■ **Dataset records**:
○ ○ ○ ○

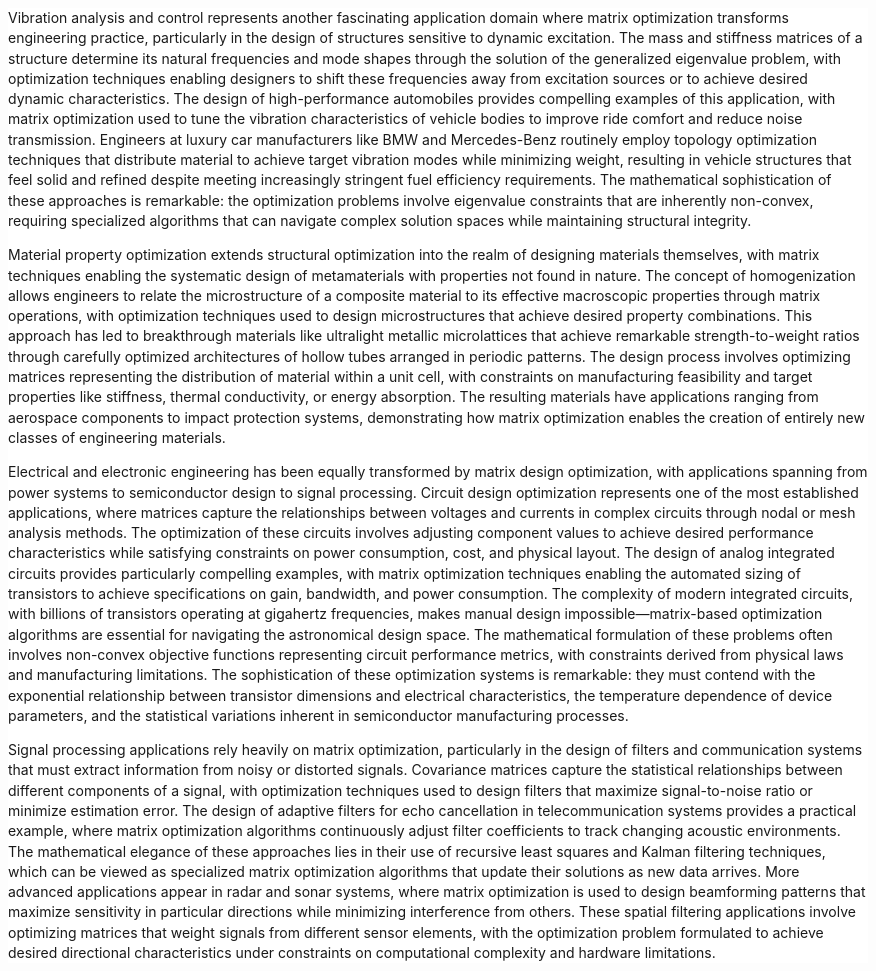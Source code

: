 Vibration analysis and control represents another fascinating application domain where matrix optimization transforms engineering practice, particularly in the design of structures sensitive to dynamic excitation. The mass and stiffness matrices of a structure determine its natural frequencies and mode shapes through the solution of the generalized eigenvalue problem, with optimization techniques enabling designers to shift these frequencies away from excitation sources or to achieve desired dynamic characteristics. The design of high-performance automobiles provides compelling examples of this application, with matrix optimization used to tune the vibration characteristics of vehicle bodies to improve ride comfort and reduce noise transmission. Engineers at luxury car manufacturers like BMW and Mercedes-Benz routinely employ topology optimization techniques that distribute material to achieve target vibration modes while minimizing weight, resulting in vehicle structures that feel solid and refined despite meeting increasingly stringent fuel efficiency requirements. The mathematical sophistication of these approaches is remarkable: the optimization problems involve eigenvalue constraints that are inherently non-convex, requiring specialized algorithms that can navigate complex solution spaces while maintaining structural integrity.

Material property optimization extends structural optimization into the realm of designing materials themselves, with matrix techniques enabling the systematic design of metamaterials with properties not found in nature. The concept of homogenization allows engineers to relate the microstructure of a composite material to its effective macroscopic properties through matrix operations, with optimization techniques used to design microstructures that achieve desired property combinations. This approach has led to breakthrough materials like ultralight metallic microlattices that achieve remarkable strength-to-weight ratios through carefully optimized architectures of hollow tubes arranged in periodic patterns. The design process involves optimizing matrices representing the distribution of material within a unit cell, with constraints on manufacturing feasibility and target properties like stiffness, thermal conductivity, or energy absorption. The resulting materials have applications ranging from aerospace components to impact protection systems, demonstrating how matrix optimization enables the creation of entirely new classes of engineering materials.

Electrical and electronic engineering has been equally transformed by matrix design optimization, with applications spanning from power systems to semiconductor design to signal processing. Circuit design optimization represents one of the most established applications, where matrices capture the relationships between voltages and currents in complex circuits through nodal or mesh analysis methods. The optimization of these circuits involves adjusting component values to achieve desired performance characteristics while satisfying constraints on power consumption, cost, and physical layout. The design of analog integrated circuits provides particularly compelling examples, with matrix optimization techniques enabling the automated sizing of transistors to achieve specifications on gain, bandwidth, and power consumption. The complexity of modern integrated circuits, with billions of transistors operating at gigahertz frequencies, makes manual design impossible—matrix-based optimization algorithms are essential for navigating the astronomical design space. The mathematical formulation of these problems often involves non-convex objective functions representing circuit performance metrics, with constraints derived from physical laws and manufacturing limitations. The sophistication of these optimization systems is remarkable: they must contend with the exponential relationship between transistor dimensions and electrical characteristics, the temperature dependence of device parameters, and the statistical variations inherent in semiconductor manufacturing processes.

Signal processing applications rely heavily on matrix optimization, particularly in the design of filters and communication systems that must extract information from noisy or distorted signals. Covariance matrices capture the statistical relationships between different components of a signal, with optimization techniques used to design filters that maximize signal-to-noise ratio or minimize estimation error. The design of adaptive filters for echo cancellation in telecommunication systems provides a practical example, where matrix optimization algorithms continuously adjust filter coefficients to track changing acoustic environments. The mathematical elegance of these approaches lies in their use of recursive least squares and Kalman filtering techniques, which can be viewed as specialized matrix optimization algorithms that update their solutions as new data arrives. More advanced applications appear in radar and sonar systems, where matrix optimization is used to design beamforming patterns that maximize sensitivity in particular directions while minimizing interference from others. These spatial filtering applications involve optimizing matrices that weight signals from different sensor elements, with the optimization problem formulated to achieve desired directional characteristics under constraints on computational complexity and hardware limitations.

○ ○ ○ ○

■ **Exercise goal**: Can you restate all the records above word for word while dropping the pictures?

■ **Answer to this exercise**:
Source code

: Vibration analysis and control represents another fascinating application domain where matrix optimization transforms engineering practice, particularly in the design of structures sensitive to dynamic excitation. The mass and stiffness matrices of a structure determine its natural frequencies and mode shapes through the solution of the generalized eigenvalue problem, with optimization techniques enabling designers to shift these frequencies away from excitation sources or to achieve desired dynamic characteristics. The design of high-performance automobiles provides compelling examples of this application, with matrix optimization used to tune the vibration characteristics of vehicle bodies to improve ride comfort and reduce noise transmission. Engineers at luxury car manufacturers like BMW and Mercedes-Benz routinely employ topology optimization techniques that distribute material to achieve target vibration modes while minimizing weight, resulting in vehicle structures that feel solid and refined despite meeting increasingly stringent fuel efficiency requirements. The mathematical sophistication of these approaches is remarkable: the optimization problems involve eigenvalue constraints that are inherently non-convex, requiring specialized algorithms that can navigate complex solution spaces while maintaining structural integrity.

Material property optimization extends structural optimization into the realm of designing materials themselves, with matrix techniques enabling the systematic design of metamaterials with properties not found in nature. The concept of homogenization allows engineers to relate the microstructure of a composite material to its effective macroscopic properties through matrix operations, with optimization techniques used to design microstructures that achieve desired property combinations. This approach has led to breakthrough materials like ultralight metallic microlattices that achieve remarkable strength-to-weight ratios through carefully optimized architectures of hollow tubes arranged in periodic patterns. The design process involves optimizing matrices representing the distribution of material within a unit cell, with constraints on manufacturing feasibility and target properties like stiffness, thermal conductivity, or energy absorption. The resulting materials have applications ranging from aerospace components to impact protection systems, demonstrating how matrix optimization enables the creation of entirely new classes of engineering materials.

Electrical and electronic engineering has been equally transformed by matrix design optimization, with applications spanning from power systems to semiconductor design to signal processing. Circuit design optimization represents one of the most established applications, where matrices capture the relationships between voltages and currents in complex circuits through nodal or mesh analysis methods. The optimization of these circuits involves adjusting component values to achieve desired performance characteristics while satisfying constraints on power consumption, cost, and physical layout. The design of analog integrated circuits provides particularly compelling examples, with matrix optimization techniques enabling the automated sizing of transistors to achieve specifications on gain, bandwidth, and power consumption. The complexity of modern integrated circuits, with billions of transistors operating at gigahertz frequencies, makes manual design impossible—matrix-based optimization algorithms are essential for navigating the astronomical design space. The mathematical formulation of these problems often involves non-convex objective functions representing circuit performance metrics, with constraints derived from physical laws and manufacturing limitations. The sophistication of these optimization systems is remarkable: they must contend with the exponential relationship between transistor dimensions and electrical characteristics, the temperature dependence of device parameters, and the statistical variations inherent in semiconductor manufacturing processes.

Signal processing applications rely heavily on matrix optimization, particularly in the design of filters and communication systems that must extract information from noisy or distorted signals. Covariance matrices capture the statistical relationships between different components of a signal, with optimization techniques used to design filters that maximize signal-to-noise ratio or minimize estimation error. The design of adaptive filters for echo cancellation in telecommunication systems provides a practical example, where matrix optimization algorithms continuously adjust filter coefficients to track changing acoustic environments. The mathematical elegance of these approaches lies in their use of recursive least squares and Kalman filtering techniques, which can be viewed as specialized matrix optimization algorithms that update their solutions as new data arrives. More advanced applications appear in radar and sonar systems, where matrix optimization is used to design beamforming patterns that maximize sensitivity in particular directions while minimizing interference from others. These spatial filtering applications involve optimizing matrices that weight signals from different sensor elements, with the optimization problem formulated to achieve desired directional characteristics under constraints on computational complexity and hardware limitations.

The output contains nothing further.